Task objective: Give back all of the data exactly, with every picture omitted.

Record excerpts:
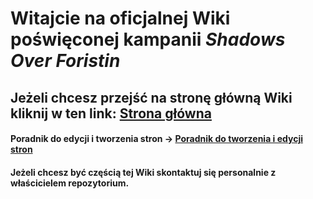 # Witajcie na oficjalnej Wiki poświęconej kampanii *Shadows Over Foristin* 
## Jeżeli chcesz przejść na stronę główną Wiki kliknij w ten link: [Strona główna](Strona%20główna.md)
#### Poradnik do edycji i tworzenia stron &rarr; [Poradnik do tworzenia i edycji stron](Poradnik%20do%20tworzenia%20i%20edycji%20stron.md)

#### Jeżeli chcesz być częścią tej Wiki skontaktuj się personalnie z właścicielem repozytorium.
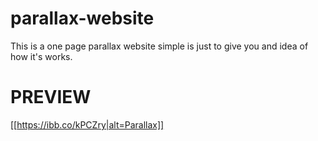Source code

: # parallax-website

This is a one page parallax website simple is just to give you and idea of how it's works.


# PREVIEW
[[https://ibb.co/kPCZry|alt=Parallax]]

Response to the task:
 # Witajcie na oficjalnej Wiki poświęconej kampanii *Shadows Over Foristin* 
## Jeżeli chcesz przejść na stronę główną Wiki kliknij w ten link: [Strona główna](Strona%20główna.md)
#### Poradnik do edycji i tworzenia stron &rarr; [Poradnik do tworzenia i edycji stron](Poradnik%20do%20tworzenia%20i%20edycji%20stron.md)

#### Jeżeli chcesz być częścią tej Wiki skontaktuj się personalnie z właścicielem repozytorium.
Source code

: # parallax-website

This is a one page parallax website simple is just to give you and idea of how it's works.


# PREVIEW
[[https://ibb.co/kPCZry|alt=Parallax]]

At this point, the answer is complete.